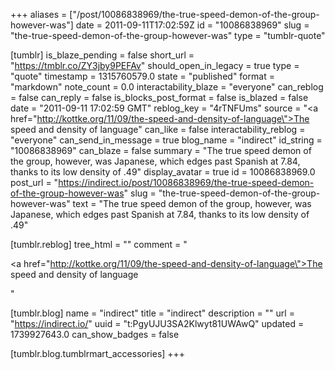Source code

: +++
aliases = ["/post/10086838969/the-true-speed-demon-of-the-group-however-was"]
date = 2011-09-11T17:02:59Z
id = "10086838969"
slug = "the-true-speed-demon-of-the-group-however-was"
type = "tumblr-quote"

[tumblr]
is_blaze_pending = false
short_url = "https://tmblr.co/ZY3jby9PEFAv"
should_open_in_legacy = true
type = "quote"
timestamp = 1315760579.0
state = "published"
format = "markdown"
note_count = 0.0
interactability_blaze = "everyone"
can_reblog = false
can_reply = false
is_blocks_post_format = false
is_blazed = false
date = "2011-09-11 17:02:59 GMT"
reblog_key = "4rTNFUms"
source = "<a href=\"http://kottke.org/11/09/the-speed-and-density-of-language\">The speed and density of language</a>"
can_like = false
interactability_reblog = "everyone"
can_send_in_message = true
blog_name = "indirect"
id_string = "10086838969"
can_blaze = false
summary = "The true speed demon of the group, however, was Japanese, which edges past Spanish at 7.84, thanks to its low density of .49"
display_avatar = true
id = 10086838969.0
post_url = "https://indirect.io/post/10086838969/the-true-speed-demon-of-the-group-however-was"
slug = "the-true-speed-demon-of-the-group-however-was"
text = "The true speed demon of the group, however, was Japanese, which edges past Spanish at 7.84, thanks to its low density of .49"

[tumblr.reblog]
tree_html = ""
comment = "<p><a href=\"http://kottke.org/11/09/the-speed-and-density-of-language\">The speed and density of language</a></p>"

[tumblr.blog]
name = "indirect"
title = "indirect"
description = ""
url = "https://indirect.io/"
uuid = "t:PgyUJU3SA2Klwyt81UWAwQ"
updated = 1739927643.0
can_show_badges = false

[tumblr.blog.tumblrmart_accessories]
+++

....

Because pictures are not wanted, give every entry above again exactly without them.

### The answer
Source code

: +++
aliases = ["/post/10086838969/the-true-speed-demon-of-the-group-however-was"]
date = 2011-09-11T17:02:59Z
id = "10086838969"
slug = "the-true-speed-demon-of-the-group-however-was"
type = "tumblr-quote"

[tumblr]
is_blaze_pending = false
short_url = "https://tmblr.co/ZY3jby9PEFAv"
should_open_in_legacy = true
type = "quote"
timestamp = 1315760579.0
state = "published"
format = "markdown"
note_count = 0.0
interactability_blaze = "everyone"
can_reblog = false
can_reply = false
is_blocks_post_format = false
is_blazed = false
date = "2011-09-11 17:02:59 GMT"
reblog_key = "4rTNFUms"
source = "<a href=\"http://kottke.org/11/09/the-speed-and-density-of-language\">The speed and density of language</a>"
can_like = false
interactability_reblog = "everyone"
can_send_in_message = true
blog_name = "indirect"
id_string = "10086838969"
can_blaze = false
summary = "The true speed demon of the group, however, was Japanese, which edges past Spanish at 7.84, thanks to its low density of .49"
display_avatar = true
id = 10086838969.0
post_url = "https://indirect.io/post/10086838969/the-true-speed-demon-of-the-group-however-was"
slug = "the-true-speed-demon-of-the-group-however-was"
text = "The true speed demon of the group, however, was Japanese, which edges past Spanish at 7.84, thanks to its low density of .49"

[tumblr.reblog]
tree_html = ""
comment = "<p><a href=\"http://kottke.org/11/09/the-speed-and-density-of-language\">The speed and density of language</a></p>"

[tumblr.blog]
name = "indirect"
title = "indirect"
description = ""
url = "https://indirect.io/"
uuid = "t:PgyUJU3SA2Klwyt81UWAwQ"
updated = 1739927643.0
can_show_badges = false

[tumblr.blog.tumblrmart_accessories]
+++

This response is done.